Naturally, the traditional approach has been for donors to fund specific programs and for specific time periods, which accountants refer to as restricted net assets. However, having too much money tied up in specific programs can be harmful to the long-term sustainability of the nonprofit. Nonprofits are businesses, too. Not every dollar goes directly to a program. They need to pay their administrative staff, they need to keep the lights on and they need to buy office supplies. Nonprofits also need to invest in growth and innovation. Accountants commonly refer to these types of expenses as “overhead.” And overhead has always been a bad word in the business world. Everyone wants to keep their overhead down. It seems counterintuitive that a private foundation or individual donor would want to fund a cost that is (seemingly) trying to be reduced or limited in some way. And furthermore, there’s no ROI to the donor, at least not on the surface. But the fact is that the nonprofit must survive in order to deliver its programs and serve the individual clients or the community who depend on it.

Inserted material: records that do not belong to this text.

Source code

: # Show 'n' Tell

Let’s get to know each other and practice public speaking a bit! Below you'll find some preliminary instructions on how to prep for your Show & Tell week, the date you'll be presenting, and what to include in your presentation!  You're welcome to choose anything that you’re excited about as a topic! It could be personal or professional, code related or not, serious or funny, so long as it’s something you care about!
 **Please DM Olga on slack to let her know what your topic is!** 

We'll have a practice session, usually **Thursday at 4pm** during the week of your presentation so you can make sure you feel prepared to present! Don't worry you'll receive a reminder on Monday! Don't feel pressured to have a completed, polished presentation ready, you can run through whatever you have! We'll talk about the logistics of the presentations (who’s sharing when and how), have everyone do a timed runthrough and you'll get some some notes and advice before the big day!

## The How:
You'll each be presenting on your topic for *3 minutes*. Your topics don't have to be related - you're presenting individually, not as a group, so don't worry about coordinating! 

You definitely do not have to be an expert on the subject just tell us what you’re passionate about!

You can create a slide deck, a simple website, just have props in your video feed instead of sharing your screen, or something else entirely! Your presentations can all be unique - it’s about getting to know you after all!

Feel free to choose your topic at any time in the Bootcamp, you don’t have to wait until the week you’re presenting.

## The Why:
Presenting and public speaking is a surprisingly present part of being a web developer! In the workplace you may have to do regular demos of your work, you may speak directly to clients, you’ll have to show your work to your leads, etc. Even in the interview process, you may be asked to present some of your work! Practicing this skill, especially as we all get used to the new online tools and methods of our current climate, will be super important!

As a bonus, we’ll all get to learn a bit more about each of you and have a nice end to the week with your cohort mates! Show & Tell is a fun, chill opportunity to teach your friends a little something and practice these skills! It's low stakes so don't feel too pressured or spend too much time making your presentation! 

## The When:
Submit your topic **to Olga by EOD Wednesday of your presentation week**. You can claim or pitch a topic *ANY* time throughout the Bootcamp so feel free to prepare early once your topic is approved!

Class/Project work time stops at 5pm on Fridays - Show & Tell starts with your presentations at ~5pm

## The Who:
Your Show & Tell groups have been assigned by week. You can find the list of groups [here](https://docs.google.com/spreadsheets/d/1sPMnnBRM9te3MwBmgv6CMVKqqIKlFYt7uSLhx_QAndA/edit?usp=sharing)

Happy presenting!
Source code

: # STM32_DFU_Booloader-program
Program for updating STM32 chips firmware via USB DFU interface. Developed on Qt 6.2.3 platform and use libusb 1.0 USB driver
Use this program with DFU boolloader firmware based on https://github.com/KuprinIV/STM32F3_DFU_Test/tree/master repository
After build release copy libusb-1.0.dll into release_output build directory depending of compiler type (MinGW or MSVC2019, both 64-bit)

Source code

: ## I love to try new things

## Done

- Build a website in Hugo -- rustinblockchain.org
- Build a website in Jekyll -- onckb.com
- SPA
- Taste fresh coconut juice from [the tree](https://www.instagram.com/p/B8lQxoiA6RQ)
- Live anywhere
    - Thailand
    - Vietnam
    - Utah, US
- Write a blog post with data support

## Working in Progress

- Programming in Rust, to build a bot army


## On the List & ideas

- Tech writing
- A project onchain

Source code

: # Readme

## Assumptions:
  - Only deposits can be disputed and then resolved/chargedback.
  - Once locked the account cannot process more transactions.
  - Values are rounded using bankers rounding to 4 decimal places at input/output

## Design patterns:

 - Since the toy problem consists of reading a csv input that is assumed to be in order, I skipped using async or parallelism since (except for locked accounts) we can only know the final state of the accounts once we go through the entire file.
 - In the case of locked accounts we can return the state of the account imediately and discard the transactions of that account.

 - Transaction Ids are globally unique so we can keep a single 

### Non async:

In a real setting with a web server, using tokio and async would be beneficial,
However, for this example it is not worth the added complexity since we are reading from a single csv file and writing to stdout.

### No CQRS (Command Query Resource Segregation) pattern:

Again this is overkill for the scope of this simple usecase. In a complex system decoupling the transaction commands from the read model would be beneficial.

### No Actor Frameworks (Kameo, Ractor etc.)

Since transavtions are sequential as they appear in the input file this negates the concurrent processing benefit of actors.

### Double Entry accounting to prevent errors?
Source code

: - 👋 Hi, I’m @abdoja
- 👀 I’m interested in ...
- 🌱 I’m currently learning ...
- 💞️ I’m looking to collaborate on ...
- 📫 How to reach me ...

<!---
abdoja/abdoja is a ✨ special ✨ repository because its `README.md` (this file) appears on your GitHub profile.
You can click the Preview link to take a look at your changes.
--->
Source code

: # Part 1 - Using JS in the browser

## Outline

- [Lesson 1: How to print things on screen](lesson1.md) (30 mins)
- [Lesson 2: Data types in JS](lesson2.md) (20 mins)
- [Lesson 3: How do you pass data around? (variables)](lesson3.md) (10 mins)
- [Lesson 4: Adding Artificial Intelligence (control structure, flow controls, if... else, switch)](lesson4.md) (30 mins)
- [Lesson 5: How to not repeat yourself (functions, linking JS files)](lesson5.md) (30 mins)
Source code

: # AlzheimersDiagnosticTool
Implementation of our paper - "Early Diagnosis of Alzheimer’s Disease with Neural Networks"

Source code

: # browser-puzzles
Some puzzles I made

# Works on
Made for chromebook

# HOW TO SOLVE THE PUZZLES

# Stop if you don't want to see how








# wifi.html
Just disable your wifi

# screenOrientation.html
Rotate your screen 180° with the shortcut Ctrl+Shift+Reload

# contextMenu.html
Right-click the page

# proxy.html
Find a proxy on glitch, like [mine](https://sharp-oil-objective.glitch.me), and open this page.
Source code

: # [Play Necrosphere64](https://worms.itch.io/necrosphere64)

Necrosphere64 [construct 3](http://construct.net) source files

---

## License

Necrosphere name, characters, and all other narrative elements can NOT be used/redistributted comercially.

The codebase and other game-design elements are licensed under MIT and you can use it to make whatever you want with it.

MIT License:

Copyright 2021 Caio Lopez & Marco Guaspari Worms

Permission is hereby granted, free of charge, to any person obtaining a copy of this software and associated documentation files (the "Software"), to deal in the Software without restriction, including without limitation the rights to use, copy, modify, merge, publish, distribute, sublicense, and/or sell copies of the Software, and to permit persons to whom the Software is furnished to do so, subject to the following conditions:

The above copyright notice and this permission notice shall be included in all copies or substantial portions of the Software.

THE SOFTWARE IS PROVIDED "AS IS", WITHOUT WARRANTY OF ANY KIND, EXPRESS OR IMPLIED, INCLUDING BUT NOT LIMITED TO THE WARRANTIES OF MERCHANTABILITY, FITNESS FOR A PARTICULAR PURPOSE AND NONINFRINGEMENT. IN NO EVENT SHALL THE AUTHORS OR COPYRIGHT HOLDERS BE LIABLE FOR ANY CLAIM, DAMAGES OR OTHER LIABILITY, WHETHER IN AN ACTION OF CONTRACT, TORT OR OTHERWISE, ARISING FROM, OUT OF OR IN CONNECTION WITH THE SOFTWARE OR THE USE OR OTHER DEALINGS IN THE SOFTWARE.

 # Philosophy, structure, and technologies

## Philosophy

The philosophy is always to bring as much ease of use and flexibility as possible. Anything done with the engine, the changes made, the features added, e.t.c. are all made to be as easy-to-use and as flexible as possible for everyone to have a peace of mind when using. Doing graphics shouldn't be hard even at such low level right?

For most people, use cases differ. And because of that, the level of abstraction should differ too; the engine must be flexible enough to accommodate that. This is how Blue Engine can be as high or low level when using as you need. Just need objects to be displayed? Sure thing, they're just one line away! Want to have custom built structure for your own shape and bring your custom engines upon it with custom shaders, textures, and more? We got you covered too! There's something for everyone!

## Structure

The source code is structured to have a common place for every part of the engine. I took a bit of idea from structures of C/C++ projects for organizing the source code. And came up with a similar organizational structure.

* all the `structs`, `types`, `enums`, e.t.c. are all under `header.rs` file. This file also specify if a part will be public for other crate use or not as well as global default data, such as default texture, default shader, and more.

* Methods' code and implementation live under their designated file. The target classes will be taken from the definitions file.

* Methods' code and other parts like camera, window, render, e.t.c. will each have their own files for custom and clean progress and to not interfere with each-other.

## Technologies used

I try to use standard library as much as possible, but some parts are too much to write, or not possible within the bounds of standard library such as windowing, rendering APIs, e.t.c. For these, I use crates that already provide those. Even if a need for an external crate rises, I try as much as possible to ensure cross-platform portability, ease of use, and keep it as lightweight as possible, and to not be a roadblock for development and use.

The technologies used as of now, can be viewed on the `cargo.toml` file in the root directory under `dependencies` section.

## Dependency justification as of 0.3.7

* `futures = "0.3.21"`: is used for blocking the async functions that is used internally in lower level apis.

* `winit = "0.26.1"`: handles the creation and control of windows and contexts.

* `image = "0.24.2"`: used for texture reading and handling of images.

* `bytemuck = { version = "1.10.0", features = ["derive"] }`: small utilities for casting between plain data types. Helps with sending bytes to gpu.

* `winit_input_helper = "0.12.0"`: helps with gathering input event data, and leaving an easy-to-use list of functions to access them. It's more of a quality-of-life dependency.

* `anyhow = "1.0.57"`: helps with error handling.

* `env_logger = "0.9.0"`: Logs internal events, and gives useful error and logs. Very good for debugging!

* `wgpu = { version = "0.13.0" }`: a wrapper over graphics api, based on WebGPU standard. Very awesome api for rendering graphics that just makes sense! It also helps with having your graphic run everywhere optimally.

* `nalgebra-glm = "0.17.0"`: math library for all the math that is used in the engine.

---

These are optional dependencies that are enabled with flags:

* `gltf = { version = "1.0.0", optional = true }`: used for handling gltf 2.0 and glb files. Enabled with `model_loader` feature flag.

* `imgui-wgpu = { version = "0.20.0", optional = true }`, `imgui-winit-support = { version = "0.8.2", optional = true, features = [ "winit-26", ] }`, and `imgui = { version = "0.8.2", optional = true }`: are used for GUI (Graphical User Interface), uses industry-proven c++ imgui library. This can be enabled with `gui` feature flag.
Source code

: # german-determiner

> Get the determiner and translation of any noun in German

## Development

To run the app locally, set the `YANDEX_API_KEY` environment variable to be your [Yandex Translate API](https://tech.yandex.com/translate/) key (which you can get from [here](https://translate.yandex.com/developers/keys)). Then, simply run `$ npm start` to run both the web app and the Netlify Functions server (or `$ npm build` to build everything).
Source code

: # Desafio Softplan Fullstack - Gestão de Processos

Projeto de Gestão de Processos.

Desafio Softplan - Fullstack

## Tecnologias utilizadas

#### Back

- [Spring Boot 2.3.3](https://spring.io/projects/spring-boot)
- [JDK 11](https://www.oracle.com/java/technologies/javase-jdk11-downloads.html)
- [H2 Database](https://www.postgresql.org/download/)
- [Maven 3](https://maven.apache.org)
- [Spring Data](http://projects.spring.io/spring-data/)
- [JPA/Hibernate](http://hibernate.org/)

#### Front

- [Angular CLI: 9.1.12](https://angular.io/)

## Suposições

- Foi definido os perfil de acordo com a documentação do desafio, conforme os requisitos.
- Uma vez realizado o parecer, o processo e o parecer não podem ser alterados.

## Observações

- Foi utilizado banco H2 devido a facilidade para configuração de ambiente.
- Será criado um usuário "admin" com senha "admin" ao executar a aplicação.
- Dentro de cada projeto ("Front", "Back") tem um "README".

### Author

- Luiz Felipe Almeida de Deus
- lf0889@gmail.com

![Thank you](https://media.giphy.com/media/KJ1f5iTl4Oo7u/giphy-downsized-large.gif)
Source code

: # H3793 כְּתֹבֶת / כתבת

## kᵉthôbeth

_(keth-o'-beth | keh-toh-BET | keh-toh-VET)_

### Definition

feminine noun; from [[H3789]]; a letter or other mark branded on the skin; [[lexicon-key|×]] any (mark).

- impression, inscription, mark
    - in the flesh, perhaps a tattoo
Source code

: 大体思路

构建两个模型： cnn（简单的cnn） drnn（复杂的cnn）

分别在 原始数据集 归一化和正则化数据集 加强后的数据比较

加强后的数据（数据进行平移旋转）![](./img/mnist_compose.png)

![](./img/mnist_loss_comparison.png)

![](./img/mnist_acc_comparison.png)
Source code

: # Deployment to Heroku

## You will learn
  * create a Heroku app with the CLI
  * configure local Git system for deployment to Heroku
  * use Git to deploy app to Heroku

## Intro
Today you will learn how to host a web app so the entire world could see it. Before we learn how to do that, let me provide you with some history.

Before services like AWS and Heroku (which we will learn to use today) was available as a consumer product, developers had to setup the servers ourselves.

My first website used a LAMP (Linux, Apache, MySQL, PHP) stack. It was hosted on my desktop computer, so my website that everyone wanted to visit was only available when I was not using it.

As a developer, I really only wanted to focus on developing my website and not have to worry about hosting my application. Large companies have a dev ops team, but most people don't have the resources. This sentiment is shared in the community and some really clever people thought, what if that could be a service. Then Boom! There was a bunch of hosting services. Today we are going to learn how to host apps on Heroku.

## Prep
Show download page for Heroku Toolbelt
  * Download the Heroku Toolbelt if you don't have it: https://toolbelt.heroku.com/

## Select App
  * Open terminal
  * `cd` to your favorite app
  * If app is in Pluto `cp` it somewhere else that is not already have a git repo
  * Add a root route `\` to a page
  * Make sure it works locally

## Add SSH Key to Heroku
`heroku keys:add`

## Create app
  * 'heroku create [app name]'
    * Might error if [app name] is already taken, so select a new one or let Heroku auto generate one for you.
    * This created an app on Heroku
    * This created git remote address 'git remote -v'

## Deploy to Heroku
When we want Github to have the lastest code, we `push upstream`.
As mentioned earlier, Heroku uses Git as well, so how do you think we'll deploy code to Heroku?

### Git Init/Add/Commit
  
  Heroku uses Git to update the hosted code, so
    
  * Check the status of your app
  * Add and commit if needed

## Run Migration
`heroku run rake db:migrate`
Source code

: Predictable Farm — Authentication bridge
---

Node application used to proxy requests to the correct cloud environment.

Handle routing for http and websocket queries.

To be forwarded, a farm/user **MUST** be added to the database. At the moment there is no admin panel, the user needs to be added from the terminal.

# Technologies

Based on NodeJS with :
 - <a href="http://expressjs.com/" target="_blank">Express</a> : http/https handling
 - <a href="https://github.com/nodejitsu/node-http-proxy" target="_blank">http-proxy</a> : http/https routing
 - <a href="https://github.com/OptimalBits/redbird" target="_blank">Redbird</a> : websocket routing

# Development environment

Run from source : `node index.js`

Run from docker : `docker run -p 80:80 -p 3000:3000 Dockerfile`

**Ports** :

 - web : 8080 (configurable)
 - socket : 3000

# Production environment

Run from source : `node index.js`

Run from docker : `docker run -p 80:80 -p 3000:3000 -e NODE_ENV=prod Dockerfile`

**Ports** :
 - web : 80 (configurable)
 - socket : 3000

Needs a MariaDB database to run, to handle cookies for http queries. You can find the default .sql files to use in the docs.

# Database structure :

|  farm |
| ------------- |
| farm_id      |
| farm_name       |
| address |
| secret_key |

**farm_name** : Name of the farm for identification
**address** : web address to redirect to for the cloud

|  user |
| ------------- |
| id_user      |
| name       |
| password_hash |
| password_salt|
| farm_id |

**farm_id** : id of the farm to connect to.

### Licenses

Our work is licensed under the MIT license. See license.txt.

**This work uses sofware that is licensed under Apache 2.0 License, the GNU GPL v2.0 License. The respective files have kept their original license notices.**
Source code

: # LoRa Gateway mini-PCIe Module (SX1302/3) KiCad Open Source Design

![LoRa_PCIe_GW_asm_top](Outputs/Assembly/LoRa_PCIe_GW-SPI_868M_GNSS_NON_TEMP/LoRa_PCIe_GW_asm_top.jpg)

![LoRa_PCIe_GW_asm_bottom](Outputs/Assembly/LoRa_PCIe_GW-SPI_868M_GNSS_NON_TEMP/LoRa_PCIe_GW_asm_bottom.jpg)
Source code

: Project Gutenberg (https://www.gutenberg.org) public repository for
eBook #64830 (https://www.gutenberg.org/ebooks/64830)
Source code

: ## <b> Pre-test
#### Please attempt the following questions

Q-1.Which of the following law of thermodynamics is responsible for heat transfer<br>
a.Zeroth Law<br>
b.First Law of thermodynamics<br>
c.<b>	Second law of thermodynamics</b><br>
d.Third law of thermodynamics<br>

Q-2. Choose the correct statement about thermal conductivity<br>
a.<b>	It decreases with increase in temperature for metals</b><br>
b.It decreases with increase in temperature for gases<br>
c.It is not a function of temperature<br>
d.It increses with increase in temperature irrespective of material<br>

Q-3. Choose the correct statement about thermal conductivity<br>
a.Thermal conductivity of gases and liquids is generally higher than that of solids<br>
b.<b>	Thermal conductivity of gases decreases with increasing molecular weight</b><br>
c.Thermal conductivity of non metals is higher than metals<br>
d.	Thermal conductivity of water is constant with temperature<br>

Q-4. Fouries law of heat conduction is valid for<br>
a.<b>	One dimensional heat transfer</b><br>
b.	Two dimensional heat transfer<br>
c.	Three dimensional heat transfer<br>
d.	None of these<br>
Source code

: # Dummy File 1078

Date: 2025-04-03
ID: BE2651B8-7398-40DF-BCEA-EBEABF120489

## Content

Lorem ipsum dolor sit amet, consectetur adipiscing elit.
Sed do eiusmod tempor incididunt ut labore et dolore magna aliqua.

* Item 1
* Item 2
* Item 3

Nonprofits depend on unrestricted funding to pay for its general operations, especially those that do not charge their clients for their services, or have no clients. Fortunately for these nonprofits, there has been a recent trend of private foundations giving more unrestricted grants, or at least attaching an unrestricted piece to a larger program grant.
The Weingart Foundation, recognizes this need, as evidenced by their FY 2016 Program Plan.
The Nonprofit Quarterly also discusses the importance and recent trends in funding a nonprofit’s cash reserve, another important component of long-term growth and sustainability, here.
One thing we can learn from all this is that we might need to take a step back sometimes and realize that overhead costs help nonprofits have the impact that they do.